▶ [WHAT IS BEING ASKED]: The full set of entries is to be printed exactly, with pictures excluded.

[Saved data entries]
▬▬▬▬▬▬

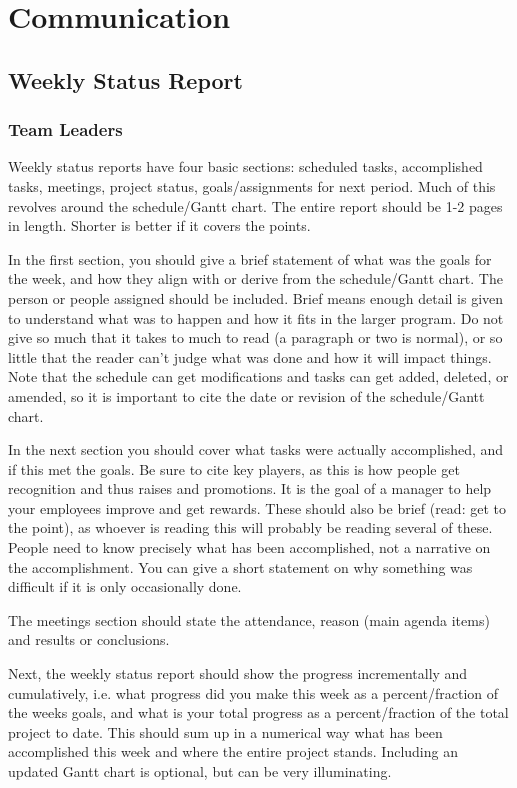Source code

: \chapter{Communication}

\section{Weekly Status Report}
\subsection{Team Leaders}
Weekly status reports have four basic sections: scheduled tasks, accomplished tasks, meetings, project status, goals/assignments for next period.  Much of this revolves around the schedule/Gantt chart.  The entire report should be 1-2 pages in length.  Shorter is better if it covers the points.

In the first section, you should give a brief statement of what was the goals for the week, and how they align with or derive from the schedule/Gantt chart.  The person or people assigned should be included.  Brief means enough detail is given to understand what was to happen and how it fits in the larger program.  Do not give so much that it takes to much to read (a paragraph or two is normal), or so little that the reader can't judge what was done and how it will impact things.  Note that the schedule can get modifications and tasks can get added, deleted, or amended, so it is important to cite the date or revision of the schedule/Gantt chart.

In the next section you should cover what tasks were actually accomplished, and if this met the goals.  Be sure to cite key players, as this is how people get recognition and thus raises and promotions.  It is the goal of a manager to help your employees improve and get rewards.  These should also be brief (read: get to the point), as whoever is reading this will probably be reading several of these.  People need to know precisely what has been accomplished, not a narrative on the accomplishment.  You can give a short statement on why something was difficult if it is only occasionally done.

The meetings section should state the attendance, reason (main agenda items) and results or conclusions.

Next, the weekly status report should show the progress incrementally and cumulatively, i.e. what progress did you make this week as a percent/fraction of the weeks goals, and what is your total progress as a percent/fraction of the total project to date.  This should sum up in a numerical way what has been accomplished this week and where the entire project stands.  Including an updated Gantt chart is optional, but can be very illuminating.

▬▬▬▬▬▬

▶ [REPLY]:
Source code

: \chapter{Communication}

\section{Weekly Status Report}
\subsection{Team Leaders}
Weekly status reports have four basic sections: scheduled tasks, accomplished tasks, meetings, project status, goals/assignments for next period.  Much of this revolves around the schedule/Gantt chart.  The entire report should be 1-2 pages in length.  Shorter is better if it covers the points.

In the first section, you should give a brief statement of what was the goals for the week, and how they align with or derive from the schedule/Gantt chart.  The person or people assigned should be included.  Brief means enough detail is given to understand what was to happen and how it fits in the larger program.  Do not give so much that it takes to much to read (a paragraph or two is normal), or so little that the reader can't judge what was done and how it will impact things.  Note that the schedule can get modifications and tasks can get added, deleted, or amended, so it is important to cite the date or revision of the schedule/Gantt chart.

In the next section you should cover what tasks were actually accomplished, and if this met the goals.  Be sure to cite key players, as this is how people get recognition and thus raises and promotions.  It is the goal of a manager to help your employees improve and get rewards.  These should also be brief (read: get to the point), as whoever is reading this will probably be reading several of these.  People need to know precisely what has been accomplished, not a narrative on the accomplishment.  You can give a short statement on why something was difficult if it is only occasionally done.

The meetings section should state the attendance, reason (main agenda items) and results or conclusions.

Next, the weekly status report should show the progress incrementally and cumulatively, i.e. what progress did you make this week as a percent/fraction of the weeks goals, and what is your total progress as a percent/fraction of the total project to date.  This should sum up in a numerical way what has been accomplished this week and where the entire project stands.  Including an updated Gantt chart is optional, but can be very illuminating.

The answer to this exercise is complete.